If industry leaders and insurance company executives don’t show a little more gumption, backbone, creativity, innovation and leadership than they have a history of doing, then the worst of all results could happen.
On June 25, the SEC announced its intent to propose a rule (151A) that will classify many of the annuity products issued by insurance companies as investments. If the ruling is implemented as proposed, then the sale of impacted annuity products will be supervised in exactly the same manner as stocks, mutual funds and bonds. This means that only those who are registered representatives with FINRA broker dealers or Registered Investment Advisors will be able to sell these annuity products. It is more than an understatement to suggest that such a ruling could have a cataclysmic impact on the traditional insurance industry and its distribution system.

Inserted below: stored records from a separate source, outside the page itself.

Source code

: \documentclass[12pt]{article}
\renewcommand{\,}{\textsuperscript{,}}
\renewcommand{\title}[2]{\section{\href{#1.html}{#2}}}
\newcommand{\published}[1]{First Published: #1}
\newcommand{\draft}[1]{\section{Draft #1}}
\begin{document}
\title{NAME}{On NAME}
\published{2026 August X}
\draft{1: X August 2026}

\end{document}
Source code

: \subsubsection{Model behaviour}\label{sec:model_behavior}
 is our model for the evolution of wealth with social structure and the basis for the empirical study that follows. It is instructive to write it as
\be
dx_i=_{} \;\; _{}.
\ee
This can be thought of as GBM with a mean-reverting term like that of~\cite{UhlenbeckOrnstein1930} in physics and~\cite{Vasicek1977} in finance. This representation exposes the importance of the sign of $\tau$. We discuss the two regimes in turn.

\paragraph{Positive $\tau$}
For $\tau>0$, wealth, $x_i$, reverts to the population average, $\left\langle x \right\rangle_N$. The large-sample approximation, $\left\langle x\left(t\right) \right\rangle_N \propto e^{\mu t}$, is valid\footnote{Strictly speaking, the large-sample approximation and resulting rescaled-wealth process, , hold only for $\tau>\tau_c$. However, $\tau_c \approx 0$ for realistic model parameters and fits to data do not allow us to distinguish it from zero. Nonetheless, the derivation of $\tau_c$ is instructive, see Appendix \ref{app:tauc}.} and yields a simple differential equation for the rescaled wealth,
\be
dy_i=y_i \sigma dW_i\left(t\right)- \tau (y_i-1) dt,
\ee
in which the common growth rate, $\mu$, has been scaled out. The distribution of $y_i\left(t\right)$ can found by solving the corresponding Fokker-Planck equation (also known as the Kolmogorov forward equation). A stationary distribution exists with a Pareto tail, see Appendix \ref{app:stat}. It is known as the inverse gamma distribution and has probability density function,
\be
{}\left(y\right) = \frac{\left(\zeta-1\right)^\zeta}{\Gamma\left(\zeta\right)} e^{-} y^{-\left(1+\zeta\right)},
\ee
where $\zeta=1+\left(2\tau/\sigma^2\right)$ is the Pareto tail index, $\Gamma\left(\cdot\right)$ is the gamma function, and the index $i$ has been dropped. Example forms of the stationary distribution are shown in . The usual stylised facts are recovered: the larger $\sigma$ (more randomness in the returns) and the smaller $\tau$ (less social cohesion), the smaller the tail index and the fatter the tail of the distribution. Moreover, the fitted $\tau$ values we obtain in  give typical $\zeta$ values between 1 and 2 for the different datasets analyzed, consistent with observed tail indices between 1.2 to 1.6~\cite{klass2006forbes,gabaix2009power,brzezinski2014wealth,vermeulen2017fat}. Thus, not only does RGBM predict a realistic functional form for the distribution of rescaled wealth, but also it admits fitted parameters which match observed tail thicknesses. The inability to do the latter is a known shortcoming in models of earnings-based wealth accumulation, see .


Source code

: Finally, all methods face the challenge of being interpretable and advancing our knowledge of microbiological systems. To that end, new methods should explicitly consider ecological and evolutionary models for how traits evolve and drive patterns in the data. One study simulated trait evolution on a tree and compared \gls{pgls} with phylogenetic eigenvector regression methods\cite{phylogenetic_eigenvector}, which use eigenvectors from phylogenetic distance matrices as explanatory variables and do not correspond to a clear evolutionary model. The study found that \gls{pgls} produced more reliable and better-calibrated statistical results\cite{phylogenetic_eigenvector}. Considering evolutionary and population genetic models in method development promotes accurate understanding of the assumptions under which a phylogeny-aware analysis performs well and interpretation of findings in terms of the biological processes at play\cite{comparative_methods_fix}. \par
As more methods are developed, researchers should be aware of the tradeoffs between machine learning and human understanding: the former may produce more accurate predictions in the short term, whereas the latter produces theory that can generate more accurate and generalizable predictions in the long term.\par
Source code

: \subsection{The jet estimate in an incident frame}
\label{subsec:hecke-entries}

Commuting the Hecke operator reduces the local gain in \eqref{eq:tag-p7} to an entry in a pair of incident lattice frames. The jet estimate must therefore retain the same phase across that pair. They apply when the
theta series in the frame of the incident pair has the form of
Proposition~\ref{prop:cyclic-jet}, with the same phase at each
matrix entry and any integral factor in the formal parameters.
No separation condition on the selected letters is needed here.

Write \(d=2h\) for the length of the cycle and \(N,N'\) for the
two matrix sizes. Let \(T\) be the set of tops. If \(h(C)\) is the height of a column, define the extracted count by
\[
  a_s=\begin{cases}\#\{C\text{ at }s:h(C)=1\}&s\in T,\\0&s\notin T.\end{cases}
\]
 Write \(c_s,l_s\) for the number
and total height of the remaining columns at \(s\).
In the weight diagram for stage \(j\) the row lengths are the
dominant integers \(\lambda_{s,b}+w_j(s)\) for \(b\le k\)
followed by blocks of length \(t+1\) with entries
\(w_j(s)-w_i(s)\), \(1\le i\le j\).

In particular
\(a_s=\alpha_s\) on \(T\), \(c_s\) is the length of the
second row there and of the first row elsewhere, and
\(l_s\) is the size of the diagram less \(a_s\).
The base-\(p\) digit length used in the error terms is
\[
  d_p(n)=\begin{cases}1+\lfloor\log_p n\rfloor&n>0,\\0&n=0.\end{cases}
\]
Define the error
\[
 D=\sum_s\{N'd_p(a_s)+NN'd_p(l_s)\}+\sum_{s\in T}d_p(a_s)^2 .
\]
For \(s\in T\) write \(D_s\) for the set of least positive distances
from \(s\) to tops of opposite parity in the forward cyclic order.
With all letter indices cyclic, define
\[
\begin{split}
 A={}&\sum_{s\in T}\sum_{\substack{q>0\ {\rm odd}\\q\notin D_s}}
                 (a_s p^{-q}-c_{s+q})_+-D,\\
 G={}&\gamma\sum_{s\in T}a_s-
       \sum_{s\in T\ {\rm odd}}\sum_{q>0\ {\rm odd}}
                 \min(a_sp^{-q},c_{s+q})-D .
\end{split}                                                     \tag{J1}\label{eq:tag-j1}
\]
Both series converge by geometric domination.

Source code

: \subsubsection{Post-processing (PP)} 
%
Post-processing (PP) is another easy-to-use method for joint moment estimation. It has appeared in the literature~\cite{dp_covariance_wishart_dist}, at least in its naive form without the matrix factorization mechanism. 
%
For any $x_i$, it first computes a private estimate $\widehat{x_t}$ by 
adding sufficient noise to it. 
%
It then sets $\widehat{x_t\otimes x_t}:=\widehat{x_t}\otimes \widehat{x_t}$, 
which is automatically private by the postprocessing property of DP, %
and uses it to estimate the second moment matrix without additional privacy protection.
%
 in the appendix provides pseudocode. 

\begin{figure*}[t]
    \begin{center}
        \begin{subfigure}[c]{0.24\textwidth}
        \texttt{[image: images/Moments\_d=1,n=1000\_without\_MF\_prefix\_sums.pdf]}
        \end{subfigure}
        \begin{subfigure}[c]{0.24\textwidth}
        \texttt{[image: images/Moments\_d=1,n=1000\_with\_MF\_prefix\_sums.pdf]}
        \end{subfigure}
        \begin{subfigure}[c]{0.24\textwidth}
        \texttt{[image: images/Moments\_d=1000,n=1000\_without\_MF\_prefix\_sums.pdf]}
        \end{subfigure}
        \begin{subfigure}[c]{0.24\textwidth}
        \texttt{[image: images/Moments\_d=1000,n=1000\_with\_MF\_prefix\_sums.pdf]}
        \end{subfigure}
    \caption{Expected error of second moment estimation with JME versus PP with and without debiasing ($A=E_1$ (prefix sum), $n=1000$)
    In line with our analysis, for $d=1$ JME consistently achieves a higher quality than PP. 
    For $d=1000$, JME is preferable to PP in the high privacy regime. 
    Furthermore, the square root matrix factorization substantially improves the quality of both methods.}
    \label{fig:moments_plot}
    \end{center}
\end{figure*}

However, the logic that led the SEC to such a ruling is so tortured that it strains credibility to imagine it will be implemented as proposed. (But then again, there is no rule of nature that says government bureaucrats must follow the laws of logic.)
For over 70 years the SEC has operated under the fundamental philosophy that an “investment” was identified based upon the “potential” for the consumer to lose money on their purchase. If there was the possibility the consumer would suffer the loss of any principal invested, then the product was, ipso facto, an investment. If the product purchased contained a guaranteed return of principal it was considered an insurance product exempt from securities regulations.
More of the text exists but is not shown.